__PROBLEM STATEMENT__
Every line of the records must be repeated exactly; pictures stay out.

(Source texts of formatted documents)
※

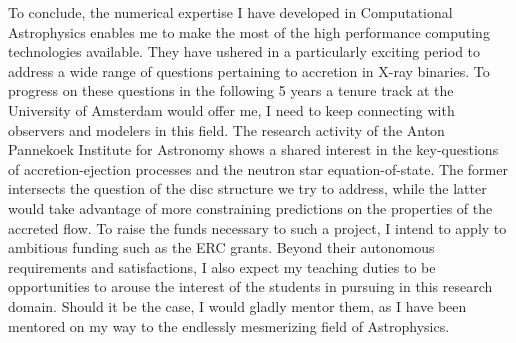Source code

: \documentclass[a4paper,12pt,onecolumn]{article}
\begin{document}
To conclude, the numerical expertise I have developed in Computational Astrophysics enables me to make the most of the high performance computing technologies available. They have ushered in a particularly exciting period to address a wide range of questions pertaining to accretion in X-ray binaries. To progress on these questions in the following 5 years a tenure track at the University of Amsterdam would offer me, I need to keep connecting with observers and modelers in this field. The research activity of the Anton Pannekoek Institute for Astronomy shows a shared interest in the key-questions of accretion-ejection processes and the neutron star equation-of-state. The former intersects the question of the disc structure we try to address, while the latter would take advantage of more constraining predictions on the properties of the accreted flow. To raise the funds necessary to such a project, I intend to apply to ambitious funding such as the ERC grants. Beyond their autonomous requirements and satisfactions, I also expect my teaching duties to be opportunities to arouse the interest of the students in pursuing in this research domain. Should it be the case, I would gladly mentor them, as I have been mentored on my way to the endlessly mesmerizing field of Astrophysics. 


%
%

\newpage

\setlength{\bibsep}{5pt}
\small



\newpage

\phantom{n}
\end{document}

※

__RESULT FOR THIS TASK__
Source code

: \documentclass[a4paper,12pt,onecolumn]{article}
\begin{document}
To conclude, the numerical expertise I have developed in Computational Astrophysics enables me to make the most of the high performance computing technologies available. They have ushered in a particularly exciting period to address a wide range of questions pertaining to accretion in X-ray binaries. To progress on these questions in the following 5 years a tenure track at the University of Amsterdam would offer me, I need to keep connecting with observers and modelers in this field. The research activity of the Anton Pannekoek Institute for Astronomy shows a shared interest in the key-questions of accretion-ejection processes and the neutron star equation-of-state. The former intersects the question of the disc structure we try to address, while the latter would take advantage of more constraining predictions on the properties of the accreted flow. To raise the funds necessary to such a project, I intend to apply to ambitious funding such as the ERC grants. Beyond their autonomous requirements and satisfactions, I also expect my teaching duties to be opportunities to arouse the interest of the students in pursuing in this research domain. Should it be the case, I would gladly mentor them, as I have been mentored on my way to the endlessly mesmerizing field of Astrophysics. 


%
%

\newpage

\setlength{\bibsep}{5pt}
\small



\newpage

\phantom{n}
\end{document}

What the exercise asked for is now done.